* Dataset extract:
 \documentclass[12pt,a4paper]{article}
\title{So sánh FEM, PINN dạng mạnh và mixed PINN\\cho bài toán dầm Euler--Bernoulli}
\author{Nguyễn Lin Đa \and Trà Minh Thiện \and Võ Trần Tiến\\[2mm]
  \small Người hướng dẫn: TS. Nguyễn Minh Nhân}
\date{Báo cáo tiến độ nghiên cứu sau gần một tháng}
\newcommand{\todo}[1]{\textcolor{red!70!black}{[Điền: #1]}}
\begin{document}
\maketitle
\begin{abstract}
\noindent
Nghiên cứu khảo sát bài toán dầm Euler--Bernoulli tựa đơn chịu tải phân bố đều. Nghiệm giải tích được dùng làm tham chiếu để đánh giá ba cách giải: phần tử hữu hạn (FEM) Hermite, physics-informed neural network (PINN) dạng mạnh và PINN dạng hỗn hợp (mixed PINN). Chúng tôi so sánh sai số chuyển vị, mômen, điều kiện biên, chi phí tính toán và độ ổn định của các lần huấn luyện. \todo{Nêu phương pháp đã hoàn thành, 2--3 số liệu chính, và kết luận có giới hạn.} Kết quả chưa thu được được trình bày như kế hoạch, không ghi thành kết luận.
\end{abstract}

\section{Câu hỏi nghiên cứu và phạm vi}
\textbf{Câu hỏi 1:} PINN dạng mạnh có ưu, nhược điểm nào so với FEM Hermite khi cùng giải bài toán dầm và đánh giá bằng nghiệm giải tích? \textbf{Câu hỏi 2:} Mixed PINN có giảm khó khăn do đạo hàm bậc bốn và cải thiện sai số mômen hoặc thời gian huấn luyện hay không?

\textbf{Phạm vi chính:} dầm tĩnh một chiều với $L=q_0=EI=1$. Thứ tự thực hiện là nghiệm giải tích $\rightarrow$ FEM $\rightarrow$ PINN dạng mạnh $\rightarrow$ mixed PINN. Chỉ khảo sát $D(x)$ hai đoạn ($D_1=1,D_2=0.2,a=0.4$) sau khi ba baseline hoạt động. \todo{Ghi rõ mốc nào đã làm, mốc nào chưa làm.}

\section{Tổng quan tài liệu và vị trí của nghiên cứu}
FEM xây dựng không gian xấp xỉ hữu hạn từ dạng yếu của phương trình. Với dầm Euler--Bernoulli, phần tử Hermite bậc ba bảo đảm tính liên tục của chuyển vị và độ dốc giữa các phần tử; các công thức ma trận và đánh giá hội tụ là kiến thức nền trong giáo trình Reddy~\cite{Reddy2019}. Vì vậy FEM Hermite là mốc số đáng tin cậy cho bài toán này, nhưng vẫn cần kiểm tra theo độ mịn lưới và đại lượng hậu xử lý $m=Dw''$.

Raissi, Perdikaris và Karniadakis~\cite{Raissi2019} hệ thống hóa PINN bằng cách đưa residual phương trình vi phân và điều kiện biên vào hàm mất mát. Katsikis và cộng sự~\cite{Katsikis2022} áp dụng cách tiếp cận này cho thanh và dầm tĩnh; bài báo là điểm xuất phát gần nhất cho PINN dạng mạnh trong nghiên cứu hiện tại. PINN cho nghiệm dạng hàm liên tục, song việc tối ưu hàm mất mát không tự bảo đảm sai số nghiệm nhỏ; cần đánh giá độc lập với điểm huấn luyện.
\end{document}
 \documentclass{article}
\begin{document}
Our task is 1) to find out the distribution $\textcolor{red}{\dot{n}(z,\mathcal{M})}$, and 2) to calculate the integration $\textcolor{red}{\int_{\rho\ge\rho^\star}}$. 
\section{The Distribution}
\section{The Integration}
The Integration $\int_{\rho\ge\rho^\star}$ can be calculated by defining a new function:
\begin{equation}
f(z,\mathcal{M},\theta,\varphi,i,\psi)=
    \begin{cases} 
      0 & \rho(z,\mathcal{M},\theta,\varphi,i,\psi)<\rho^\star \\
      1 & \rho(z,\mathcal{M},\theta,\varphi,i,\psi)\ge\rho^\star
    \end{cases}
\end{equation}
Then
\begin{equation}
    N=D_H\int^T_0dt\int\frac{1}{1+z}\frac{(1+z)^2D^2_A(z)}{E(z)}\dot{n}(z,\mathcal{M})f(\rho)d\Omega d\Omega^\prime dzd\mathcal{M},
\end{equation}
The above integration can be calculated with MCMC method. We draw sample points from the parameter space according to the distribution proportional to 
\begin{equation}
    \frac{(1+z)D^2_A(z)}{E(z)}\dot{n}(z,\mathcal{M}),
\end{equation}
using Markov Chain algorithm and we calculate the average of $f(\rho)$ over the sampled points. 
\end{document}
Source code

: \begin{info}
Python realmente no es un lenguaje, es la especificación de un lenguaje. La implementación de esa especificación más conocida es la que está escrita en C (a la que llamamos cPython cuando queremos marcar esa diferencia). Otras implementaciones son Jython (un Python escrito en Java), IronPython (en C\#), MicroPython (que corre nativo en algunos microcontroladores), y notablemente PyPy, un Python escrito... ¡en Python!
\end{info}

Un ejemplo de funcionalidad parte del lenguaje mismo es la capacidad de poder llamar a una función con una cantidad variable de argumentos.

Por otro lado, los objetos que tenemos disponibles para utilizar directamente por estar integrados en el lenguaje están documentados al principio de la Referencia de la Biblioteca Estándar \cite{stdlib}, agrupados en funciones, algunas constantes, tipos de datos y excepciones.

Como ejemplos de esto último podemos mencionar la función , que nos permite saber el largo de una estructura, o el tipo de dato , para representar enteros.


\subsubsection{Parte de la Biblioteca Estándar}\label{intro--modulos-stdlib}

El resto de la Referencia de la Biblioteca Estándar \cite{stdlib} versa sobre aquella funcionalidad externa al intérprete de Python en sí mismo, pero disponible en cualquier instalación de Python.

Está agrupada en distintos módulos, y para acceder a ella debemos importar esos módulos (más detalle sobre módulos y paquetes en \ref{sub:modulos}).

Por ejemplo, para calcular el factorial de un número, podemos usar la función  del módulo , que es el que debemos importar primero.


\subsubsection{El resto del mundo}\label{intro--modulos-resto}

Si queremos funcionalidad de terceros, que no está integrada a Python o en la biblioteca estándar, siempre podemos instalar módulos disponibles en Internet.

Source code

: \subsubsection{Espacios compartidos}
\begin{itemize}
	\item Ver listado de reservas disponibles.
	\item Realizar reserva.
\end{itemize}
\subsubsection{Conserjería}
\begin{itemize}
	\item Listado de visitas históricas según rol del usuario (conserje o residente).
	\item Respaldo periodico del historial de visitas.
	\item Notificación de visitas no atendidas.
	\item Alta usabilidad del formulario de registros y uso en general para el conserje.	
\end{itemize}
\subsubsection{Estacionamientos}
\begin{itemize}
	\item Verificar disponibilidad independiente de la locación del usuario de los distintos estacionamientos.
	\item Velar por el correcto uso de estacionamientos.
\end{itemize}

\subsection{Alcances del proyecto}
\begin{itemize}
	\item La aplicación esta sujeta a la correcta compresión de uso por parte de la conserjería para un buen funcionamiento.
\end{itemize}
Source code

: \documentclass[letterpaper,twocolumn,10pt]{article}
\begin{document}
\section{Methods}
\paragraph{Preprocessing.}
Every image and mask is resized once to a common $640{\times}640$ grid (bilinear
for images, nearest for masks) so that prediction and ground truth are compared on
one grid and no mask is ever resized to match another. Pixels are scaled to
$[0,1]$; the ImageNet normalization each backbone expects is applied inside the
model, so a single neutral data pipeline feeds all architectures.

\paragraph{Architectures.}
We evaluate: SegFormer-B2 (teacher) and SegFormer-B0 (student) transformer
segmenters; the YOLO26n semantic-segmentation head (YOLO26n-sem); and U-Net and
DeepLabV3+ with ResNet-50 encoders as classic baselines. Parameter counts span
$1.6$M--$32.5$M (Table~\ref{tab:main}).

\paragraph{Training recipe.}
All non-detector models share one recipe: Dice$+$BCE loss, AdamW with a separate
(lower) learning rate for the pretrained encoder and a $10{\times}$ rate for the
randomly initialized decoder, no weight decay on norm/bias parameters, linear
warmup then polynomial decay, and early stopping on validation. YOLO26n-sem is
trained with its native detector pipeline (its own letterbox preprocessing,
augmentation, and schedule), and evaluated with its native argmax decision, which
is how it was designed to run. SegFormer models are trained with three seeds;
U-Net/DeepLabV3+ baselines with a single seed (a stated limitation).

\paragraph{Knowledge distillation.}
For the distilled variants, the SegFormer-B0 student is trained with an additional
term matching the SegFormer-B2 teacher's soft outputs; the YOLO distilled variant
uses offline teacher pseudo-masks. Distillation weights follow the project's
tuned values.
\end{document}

* Work instruction:
From the entries above, give again exactly the lines running from the line with "historial de visitas." to the line with "one grid and"; include both of those lines.

* Answer for this exercise:
	\item Respaldo periodico del historial de visitas.
	\item Notificación de visitas no atendidas.
	\item Alta usabilidad del formulario de registros y uso en general para el conserje.	
\end{itemize}
\subsubsection{Estacionamientos}
\begin{itemize}
	\item Verificar disponibilidad independiente de la locación del usuario de los distintos estacionamientos.
	\item Velar por el correcto uso de estacionamientos.
\end{itemize}

\subsection{Alcances del proyecto}
\begin{itemize}
	\item La aplicación esta sujeta a la correcta compresión de uso por parte de la conserjería para un buen funcionamiento.
\end{itemize}
Source code

: \documentclass[letterpaper,twocolumn,10pt]{article}
\begin{document}
\section{Methods}
\paragraph{Preprocessing.}
Every image and mask is resized once to a common $640{\times}640$ grid (bilinear
for images, nearest for masks) so that prediction and ground truth are compared on
one grid and no mask is ever resized to match another. Pixels are scaled to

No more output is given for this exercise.